The body of Kevin Mcleod, 24, was recovered from Wick harbour on February 9, 1997 after a night out with friends.
Last year Police Scotland made an “unreserved apology” for “serious failings” in the initial investigation by Northern Constabulary, saying early opportunities to gather vital evidence were missed.
Detectives who are re-examining the case have spoken three times to a potential new witness who came forward earlier this year claiming he saw two police officers stand watching Mr Mcleod struggle in the water on the night he died.
The man told a local radio station in January that the two men “let him drown”.
Detective Chief Superintendent Gareth Blair said officers had spoken to the potential witness after he was highlighted by the Mcleod family.
He said: “Since January, officers from Homicide Governance and Review have met this individual on three occasions and noted a detailed and comprehensive statement.
“The information from the new witness is currently subject to ongoing assessment which has resulted in a number of additional statements being taken from related persons as well as engagement with independent national experts in certain fields.”
He added: “Throughout the course of this matter, the Crown Office and Procurator Fiscal Service (COPFS) have been kept fully aware of all developments including historical and current suggestions that police officers were involved in the death of Mr McLeod.
“In relation to the historical suggestions, these have been extensively investigated, reported to COPFS and have been found to have no evidential basis.”

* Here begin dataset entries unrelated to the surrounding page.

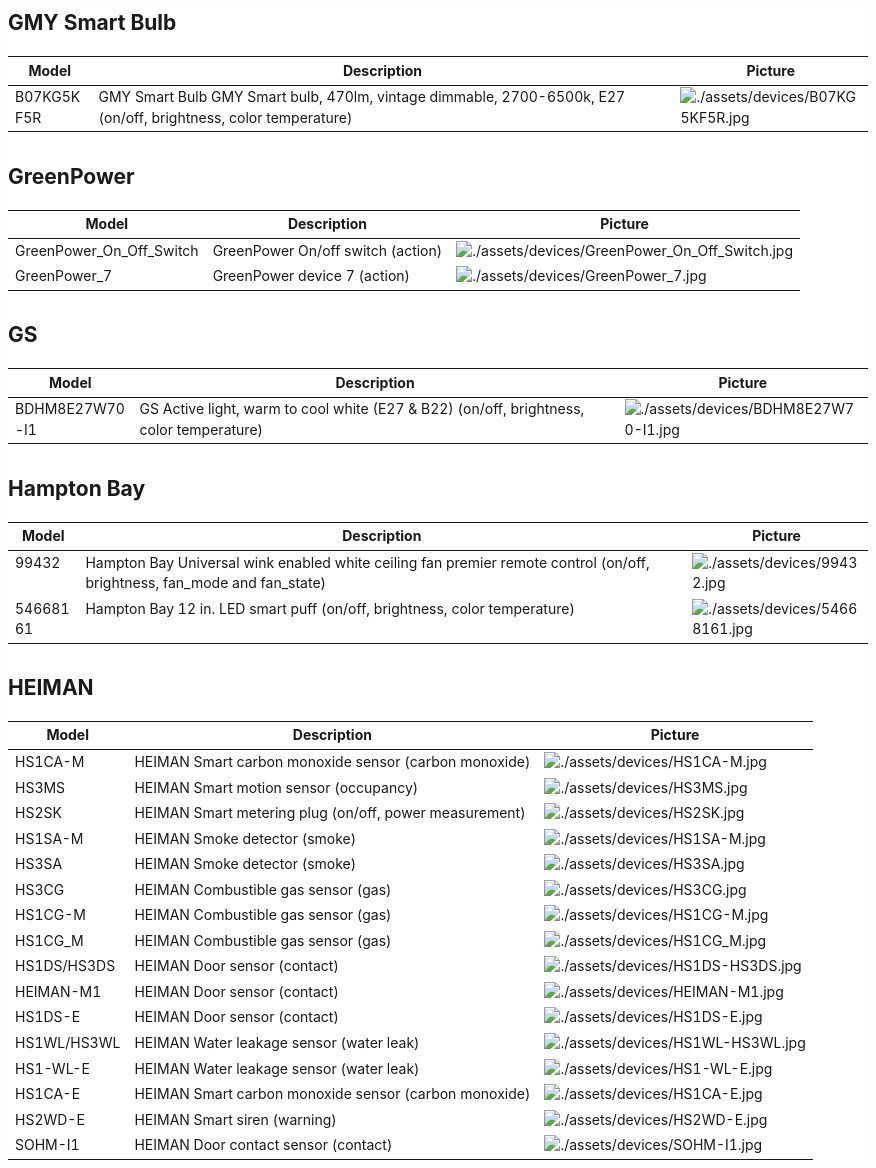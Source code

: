 ## GMY Smart Bulb

| Model | Description | Picture |
| ------------- | ------------- | -------------------------- |
| B07KG5KF5R | GMY Smart Bulb GMY Smart bulb, 470lm, vintage dimmable, 2700-6500k, E27 (on/off, brightness, color temperature) | ![./assets/devices/B07KG5KF5R.jpg](./assets/devices/B07KG5KF5R.jpg) |

## GreenPower

| Model | Description | Picture |
| ------------- | ------------- | -------------------------- |
| GreenPower_On_Off_Switch | GreenPower On/off switch (action) | ![./assets/devices/GreenPower_On_Off_Switch.jpg](./assets/devices/GreenPower_On_Off_Switch.jpg) |
| GreenPower_7 | GreenPower device 7 (action) | ![./assets/devices/GreenPower_7.jpg](./assets/devices/GreenPower_7.jpg) |

## GS

| Model | Description | Picture |
| ------------- | ------------- | -------------------------- |
| BDHM8E27W70-I1 | GS Active light, warm to cool white (E27 & B22) (on/off, brightness, color temperature) | ![./assets/devices/BDHM8E27W70-I1.jpg](./assets/devices/BDHM8E27W70-I1.jpg) |

## Hampton Bay

| Model | Description | Picture |
| ------------- | ------------- | -------------------------- |
| 99432 | Hampton Bay Universal wink enabled white ceiling fan premier remote control (on/off, brightness, fan_mode and fan_state) | ![./assets/devices/99432.jpg](./assets/devices/99432.jpg) |
| 54668161 | Hampton Bay 12 in. LED smart puff (on/off, brightness, color temperature) | ![./assets/devices/54668161.jpg](./assets/devices/54668161.jpg) |

## HEIMAN

| Model | Description | Picture |
| ------------- | ------------- | -------------------------- |
| HS1CA-M | HEIMAN Smart carbon monoxide sensor (carbon monoxide) | ![./assets/devices/HS1CA-M.jpg](./assets/devices/HS1CA-M.jpg) |
| HS3MS | HEIMAN Smart motion sensor (occupancy) | ![./assets/devices/HS3MS.jpg](./assets/devices/HS3MS.jpg) |
| HS2SK | HEIMAN Smart metering plug (on/off, power measurement) | ![./assets/devices/HS2SK.jpg](./assets/devices/HS2SK.jpg) |
| HS1SA-M | HEIMAN Smoke detector (smoke) | ![./assets/devices/HS1SA-M.jpg](./assets/devices/HS1SA-M.jpg) |
| HS3SA | HEIMAN Smoke detector (smoke) | ![./assets/devices/HS3SA.jpg](./assets/devices/HS3SA.jpg) |
| HS3CG | HEIMAN Combustible gas sensor (gas) | ![./assets/devices/HS3CG.jpg](./assets/devices/HS3CG.jpg) |
| HS1CG-M | HEIMAN Combustible gas sensor (gas) | ![./assets/devices/HS1CG-M.jpg](./assets/devices/HS1CG-M.jpg) |
| HS1CG_M | HEIMAN Combustible gas sensor (gas) | ![./assets/devices/HS1CG_M.jpg](./assets/devices/HS1CG_M.jpg) |
| HS1DS/HS3DS | HEIMAN Door sensor (contact) | ![./assets/devices/HS1DS-HS3DS.jpg](./assets/devices/HS1DS-HS3DS.jpg) |
| HEIMAN-M1 | HEIMAN Door sensor (contact) | ![./assets/devices/HEIMAN-M1.jpg](./assets/devices/HEIMAN-M1.jpg) |
| HS1DS-E | HEIMAN Door sensor (contact) | ![./assets/devices/HS1DS-E.jpg](./assets/devices/HS1DS-E.jpg) |
| HS1WL/HS3WL | HEIMAN Water leakage sensor (water leak) | ![./assets/devices/HS1WL-HS3WL.jpg](./assets/devices/HS1WL-HS3WL.jpg) |
| HS1-WL-E | HEIMAN Water leakage sensor (water leak) | ![./assets/devices/HS1-WL-E.jpg](./assets/devices/HS1-WL-E.jpg) |
| HS1CA-E | HEIMAN Smart carbon monoxide sensor (carbon monoxide) | ![./assets/devices/HS1CA-E.jpg](./assets/devices/HS1CA-E.jpg) |
| HS2WD-E | HEIMAN Smart siren (warning) | ![./assets/devices/HS2WD-E.jpg](./assets/devices/HS2WD-E.jpg) |
| SOHM-I1 | HEIMAN Door contact sensor (contact) | ![./assets/devices/SOHM-I1.jpg](./assets/devices/SOHM-I1.jpg) |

Mr Mcleod’s family have previously called for an independent inquiry into why Northern Constabulary ignored a direction from prosecutors to investigate the death as a murder.
They believe Mr Mcleod, an electrician, had massive internal injuries consistent with being kicked several hours prior to his drowning.
In 2007, the Police Complaints Commissioner for Scotland said Northern Constabulary had behaved with “institutional arrogance” in the way it handled complaints from the Mcleod family.
In a letter sent to the family in December, Deputy Chief Constable Iain Livingstone said: “It is Police Scotland’s unequivocal position that we fully accept that an instruction was indeed given by the then procurator fiscal to treat Kevin’s death as a murder and to investigate it accordingly, a matter which Northern Constabulary at that time failed to do.”